Work request: Pictures stay out of this copy, which runs from the first line of the material through the line containing "The purpose of".

==== Extracted information ====

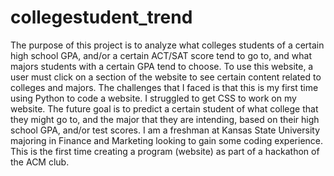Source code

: # collegestudent_trend
The purpose of this project is to analyze what colleges students of a certain high school GPA, and/or a certain ACT/SAT score tend to go to, and what majors students with a certain GPA tend to choose.
To use this website, a user must click on a section of the website to see certain content related to colleges and majors.
The challenges that I faced is that this is my first time using Python to code a website. I struggled to get CSS to work on my website.
The future goal is to predict a certain student of what college that they might go to, and the major that they are intending, based on their high school GPA, and/or test scores.
I am a freshman at Kansas State University majoring in Finance and Marketing looking to gain some coding experience. This is the first time creating a program (website) as part of a hackathon of the ACM club.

====

Result of this task:
Source code

: # collegestudent_trend
The purpose of this project is to analyze what colleges students of a certain high school GPA, and/or a certain ACT/SAT score tend to go to, and what majors students with a certain GPA tend to choose.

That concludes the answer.